***** Data *****
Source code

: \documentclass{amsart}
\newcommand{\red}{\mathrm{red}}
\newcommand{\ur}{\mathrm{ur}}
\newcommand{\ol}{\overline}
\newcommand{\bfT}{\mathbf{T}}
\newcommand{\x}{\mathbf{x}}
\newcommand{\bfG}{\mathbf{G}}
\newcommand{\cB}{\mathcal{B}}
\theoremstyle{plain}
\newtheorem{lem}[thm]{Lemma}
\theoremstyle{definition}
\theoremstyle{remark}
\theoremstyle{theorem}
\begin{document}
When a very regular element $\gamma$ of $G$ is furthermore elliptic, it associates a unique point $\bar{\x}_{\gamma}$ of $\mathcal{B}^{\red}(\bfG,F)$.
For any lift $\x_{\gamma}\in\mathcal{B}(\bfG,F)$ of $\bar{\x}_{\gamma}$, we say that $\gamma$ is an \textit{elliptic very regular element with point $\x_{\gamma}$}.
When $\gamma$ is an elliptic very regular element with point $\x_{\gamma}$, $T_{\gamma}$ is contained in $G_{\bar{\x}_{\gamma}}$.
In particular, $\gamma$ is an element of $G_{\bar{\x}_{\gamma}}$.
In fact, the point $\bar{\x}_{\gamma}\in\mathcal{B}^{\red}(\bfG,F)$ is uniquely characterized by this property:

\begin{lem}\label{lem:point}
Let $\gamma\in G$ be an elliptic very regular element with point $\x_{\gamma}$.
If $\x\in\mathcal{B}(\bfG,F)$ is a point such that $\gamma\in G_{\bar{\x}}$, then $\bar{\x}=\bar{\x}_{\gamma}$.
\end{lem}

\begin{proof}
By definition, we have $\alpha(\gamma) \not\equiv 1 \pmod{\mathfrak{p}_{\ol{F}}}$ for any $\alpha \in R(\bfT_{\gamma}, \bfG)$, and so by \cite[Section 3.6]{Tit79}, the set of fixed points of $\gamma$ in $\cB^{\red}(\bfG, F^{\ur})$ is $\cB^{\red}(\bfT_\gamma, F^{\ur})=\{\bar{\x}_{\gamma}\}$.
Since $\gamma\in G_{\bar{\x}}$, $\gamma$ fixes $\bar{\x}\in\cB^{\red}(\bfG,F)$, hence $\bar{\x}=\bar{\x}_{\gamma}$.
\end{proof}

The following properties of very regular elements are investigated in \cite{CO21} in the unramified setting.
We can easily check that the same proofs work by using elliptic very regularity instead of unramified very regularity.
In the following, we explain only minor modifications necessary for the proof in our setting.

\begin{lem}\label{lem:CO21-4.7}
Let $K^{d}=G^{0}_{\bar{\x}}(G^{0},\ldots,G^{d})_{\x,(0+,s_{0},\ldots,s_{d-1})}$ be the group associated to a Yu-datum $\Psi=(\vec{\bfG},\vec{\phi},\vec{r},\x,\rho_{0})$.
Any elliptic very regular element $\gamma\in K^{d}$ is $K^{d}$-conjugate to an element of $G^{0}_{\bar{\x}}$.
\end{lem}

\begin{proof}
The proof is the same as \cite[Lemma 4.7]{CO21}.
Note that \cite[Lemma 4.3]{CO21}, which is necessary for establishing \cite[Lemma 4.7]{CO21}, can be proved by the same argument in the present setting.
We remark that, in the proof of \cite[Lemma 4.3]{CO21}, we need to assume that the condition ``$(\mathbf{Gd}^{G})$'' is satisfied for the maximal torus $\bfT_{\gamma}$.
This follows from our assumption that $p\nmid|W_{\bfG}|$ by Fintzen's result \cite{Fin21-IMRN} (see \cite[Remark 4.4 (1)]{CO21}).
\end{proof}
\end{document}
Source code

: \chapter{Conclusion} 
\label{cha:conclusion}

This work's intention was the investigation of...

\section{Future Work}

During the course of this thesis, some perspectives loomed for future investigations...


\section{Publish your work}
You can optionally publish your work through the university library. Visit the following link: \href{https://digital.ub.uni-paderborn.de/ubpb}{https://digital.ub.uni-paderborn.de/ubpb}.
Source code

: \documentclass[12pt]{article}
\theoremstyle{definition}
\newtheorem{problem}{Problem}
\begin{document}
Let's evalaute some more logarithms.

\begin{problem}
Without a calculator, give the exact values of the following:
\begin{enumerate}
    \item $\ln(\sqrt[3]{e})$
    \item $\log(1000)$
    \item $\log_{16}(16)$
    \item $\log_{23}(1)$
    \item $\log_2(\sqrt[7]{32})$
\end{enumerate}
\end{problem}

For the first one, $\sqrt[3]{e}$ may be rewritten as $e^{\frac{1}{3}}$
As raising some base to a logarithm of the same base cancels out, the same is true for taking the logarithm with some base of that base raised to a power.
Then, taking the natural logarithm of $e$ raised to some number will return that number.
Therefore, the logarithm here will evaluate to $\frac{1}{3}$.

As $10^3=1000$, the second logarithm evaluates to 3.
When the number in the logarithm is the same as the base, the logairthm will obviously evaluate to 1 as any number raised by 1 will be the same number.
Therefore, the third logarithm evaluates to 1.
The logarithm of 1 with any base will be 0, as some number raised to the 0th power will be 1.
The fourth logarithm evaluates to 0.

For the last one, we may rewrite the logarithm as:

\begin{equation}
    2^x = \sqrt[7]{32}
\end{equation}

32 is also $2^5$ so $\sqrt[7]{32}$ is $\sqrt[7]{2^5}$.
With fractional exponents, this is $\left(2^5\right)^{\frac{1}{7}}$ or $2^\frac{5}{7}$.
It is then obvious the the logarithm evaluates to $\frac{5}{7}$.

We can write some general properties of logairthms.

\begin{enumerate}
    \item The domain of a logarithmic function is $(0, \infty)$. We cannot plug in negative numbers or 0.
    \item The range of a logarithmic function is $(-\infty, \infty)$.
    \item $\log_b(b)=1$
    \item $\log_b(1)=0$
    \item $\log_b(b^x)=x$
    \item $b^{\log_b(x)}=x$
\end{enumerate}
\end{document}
*****
What needs to be done:
In the entries above, how many lines hold the word "evaluates"? Answer with the number only.

Response to this exercise:
4